▸ Problem:
Please take the records that follow and repeat exactly the lines starting with the line with "clause (2) for a given $q$, spend" and going on through the line with "so the existence of".

▸ Data for the task:
= Beginning of Section =

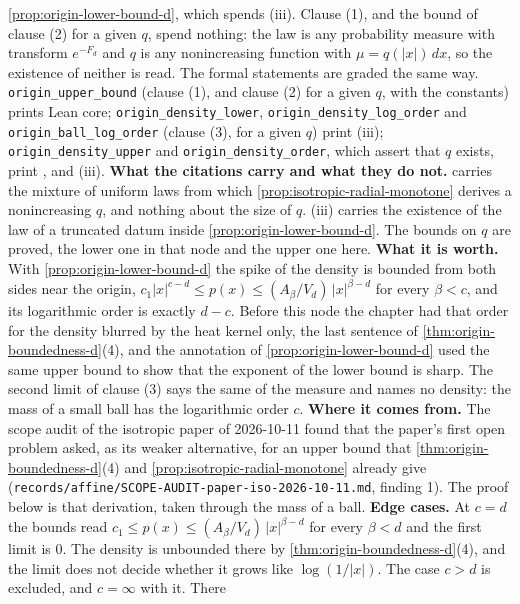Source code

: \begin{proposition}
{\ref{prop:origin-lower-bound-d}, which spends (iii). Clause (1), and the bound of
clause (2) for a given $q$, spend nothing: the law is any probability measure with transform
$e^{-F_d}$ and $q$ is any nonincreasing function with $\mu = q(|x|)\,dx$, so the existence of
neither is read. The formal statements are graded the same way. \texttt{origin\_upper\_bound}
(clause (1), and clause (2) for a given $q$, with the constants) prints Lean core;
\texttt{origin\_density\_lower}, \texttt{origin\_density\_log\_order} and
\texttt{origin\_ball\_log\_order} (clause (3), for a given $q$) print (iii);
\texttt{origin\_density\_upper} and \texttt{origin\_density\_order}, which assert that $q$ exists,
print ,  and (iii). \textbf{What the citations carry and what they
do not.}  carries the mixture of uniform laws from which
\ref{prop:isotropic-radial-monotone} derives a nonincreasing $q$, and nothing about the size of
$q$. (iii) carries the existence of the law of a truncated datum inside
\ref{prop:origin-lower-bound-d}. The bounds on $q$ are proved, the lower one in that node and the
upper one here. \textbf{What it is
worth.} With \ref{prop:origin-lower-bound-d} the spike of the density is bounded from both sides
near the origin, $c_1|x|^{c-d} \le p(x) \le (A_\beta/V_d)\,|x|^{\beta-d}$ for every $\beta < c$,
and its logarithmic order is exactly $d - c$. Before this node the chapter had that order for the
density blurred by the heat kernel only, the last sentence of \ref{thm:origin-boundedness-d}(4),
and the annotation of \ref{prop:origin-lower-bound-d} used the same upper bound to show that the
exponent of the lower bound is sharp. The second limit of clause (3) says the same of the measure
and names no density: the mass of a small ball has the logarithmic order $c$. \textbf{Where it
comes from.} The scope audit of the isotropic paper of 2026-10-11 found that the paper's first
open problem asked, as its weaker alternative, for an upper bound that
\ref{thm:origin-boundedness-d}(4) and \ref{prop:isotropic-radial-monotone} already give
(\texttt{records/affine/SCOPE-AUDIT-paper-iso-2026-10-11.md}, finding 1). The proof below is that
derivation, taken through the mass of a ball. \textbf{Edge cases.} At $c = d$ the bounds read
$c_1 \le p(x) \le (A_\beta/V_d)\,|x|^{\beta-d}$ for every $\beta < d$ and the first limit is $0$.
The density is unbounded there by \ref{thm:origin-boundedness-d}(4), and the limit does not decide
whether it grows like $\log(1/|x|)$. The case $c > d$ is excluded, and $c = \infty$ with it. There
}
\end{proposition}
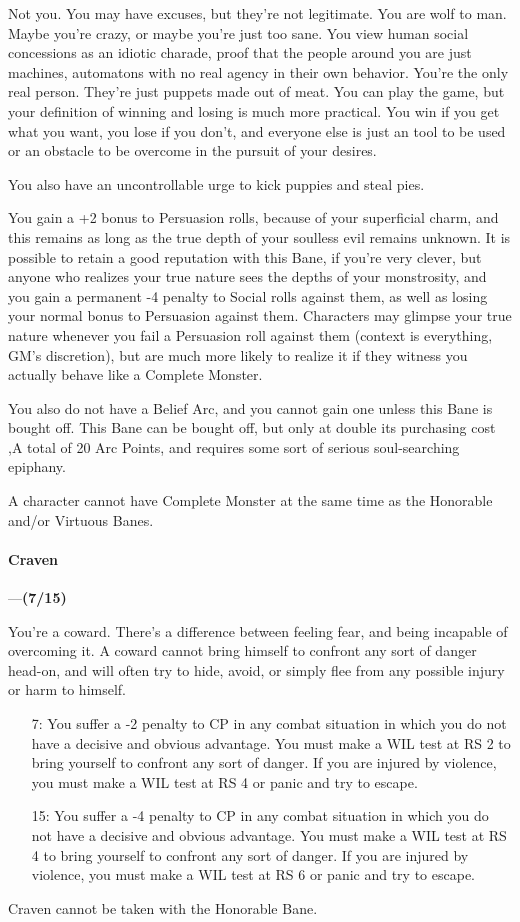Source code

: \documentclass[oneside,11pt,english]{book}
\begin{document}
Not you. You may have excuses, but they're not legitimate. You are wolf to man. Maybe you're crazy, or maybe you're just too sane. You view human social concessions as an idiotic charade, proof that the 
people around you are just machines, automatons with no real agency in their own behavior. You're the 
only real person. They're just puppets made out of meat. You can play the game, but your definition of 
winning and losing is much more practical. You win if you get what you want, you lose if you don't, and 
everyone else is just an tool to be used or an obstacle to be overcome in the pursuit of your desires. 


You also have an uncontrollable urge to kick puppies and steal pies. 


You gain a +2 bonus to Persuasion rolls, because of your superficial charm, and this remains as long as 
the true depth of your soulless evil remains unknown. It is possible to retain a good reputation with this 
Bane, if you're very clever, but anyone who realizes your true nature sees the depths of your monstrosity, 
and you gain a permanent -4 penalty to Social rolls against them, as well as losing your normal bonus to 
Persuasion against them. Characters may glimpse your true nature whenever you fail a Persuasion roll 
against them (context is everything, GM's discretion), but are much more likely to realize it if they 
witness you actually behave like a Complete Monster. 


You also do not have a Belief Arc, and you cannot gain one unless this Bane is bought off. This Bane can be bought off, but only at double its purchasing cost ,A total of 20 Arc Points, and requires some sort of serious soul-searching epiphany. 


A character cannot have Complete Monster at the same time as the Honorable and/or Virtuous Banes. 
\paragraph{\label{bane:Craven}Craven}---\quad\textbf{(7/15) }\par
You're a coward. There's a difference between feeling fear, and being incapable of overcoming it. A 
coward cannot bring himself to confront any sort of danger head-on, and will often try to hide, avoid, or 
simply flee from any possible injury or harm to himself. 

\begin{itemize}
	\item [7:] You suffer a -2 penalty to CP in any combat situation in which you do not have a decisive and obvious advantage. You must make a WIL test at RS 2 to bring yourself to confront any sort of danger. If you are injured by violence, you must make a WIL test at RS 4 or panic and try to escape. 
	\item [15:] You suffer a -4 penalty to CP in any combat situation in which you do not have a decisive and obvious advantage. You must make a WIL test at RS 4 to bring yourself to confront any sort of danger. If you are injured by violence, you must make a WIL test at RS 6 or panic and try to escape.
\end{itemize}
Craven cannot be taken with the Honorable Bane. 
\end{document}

= End of Section =
= Beginning of Section =

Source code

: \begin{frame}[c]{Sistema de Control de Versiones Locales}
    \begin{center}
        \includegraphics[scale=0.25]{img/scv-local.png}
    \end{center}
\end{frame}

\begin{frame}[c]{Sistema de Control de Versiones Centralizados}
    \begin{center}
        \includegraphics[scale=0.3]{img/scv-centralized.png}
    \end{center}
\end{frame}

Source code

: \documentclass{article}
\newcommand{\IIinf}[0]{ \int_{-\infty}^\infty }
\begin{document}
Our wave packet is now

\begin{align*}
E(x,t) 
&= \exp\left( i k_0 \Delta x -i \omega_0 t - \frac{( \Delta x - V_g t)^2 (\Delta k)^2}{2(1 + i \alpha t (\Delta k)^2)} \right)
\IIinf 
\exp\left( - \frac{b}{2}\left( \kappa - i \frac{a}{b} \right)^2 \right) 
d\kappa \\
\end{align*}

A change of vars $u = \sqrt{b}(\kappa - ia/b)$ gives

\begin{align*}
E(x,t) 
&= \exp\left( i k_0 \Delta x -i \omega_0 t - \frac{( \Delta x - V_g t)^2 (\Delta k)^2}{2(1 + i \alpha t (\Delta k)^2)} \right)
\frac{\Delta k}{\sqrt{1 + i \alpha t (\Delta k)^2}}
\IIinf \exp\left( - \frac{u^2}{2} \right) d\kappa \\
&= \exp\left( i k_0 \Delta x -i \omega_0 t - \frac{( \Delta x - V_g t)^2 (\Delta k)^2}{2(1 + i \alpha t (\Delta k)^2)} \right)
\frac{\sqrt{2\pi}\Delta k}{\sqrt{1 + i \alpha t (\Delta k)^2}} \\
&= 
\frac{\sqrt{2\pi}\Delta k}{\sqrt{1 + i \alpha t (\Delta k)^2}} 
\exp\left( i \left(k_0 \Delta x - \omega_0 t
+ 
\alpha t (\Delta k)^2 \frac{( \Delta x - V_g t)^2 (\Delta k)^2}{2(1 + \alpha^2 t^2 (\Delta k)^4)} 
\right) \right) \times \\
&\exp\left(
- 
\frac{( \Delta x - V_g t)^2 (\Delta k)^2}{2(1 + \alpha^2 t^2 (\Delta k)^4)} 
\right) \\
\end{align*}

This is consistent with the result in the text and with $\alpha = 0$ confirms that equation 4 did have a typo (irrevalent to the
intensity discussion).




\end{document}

= End of Section =

▸ Task output:
clause (2) for a given $q$, spend nothing: the law is any probability measure with transform
$e^{-F_d}$ and $q$ is any nonincreasing function with $\mu = q(|x|)\,dx$, so the existence of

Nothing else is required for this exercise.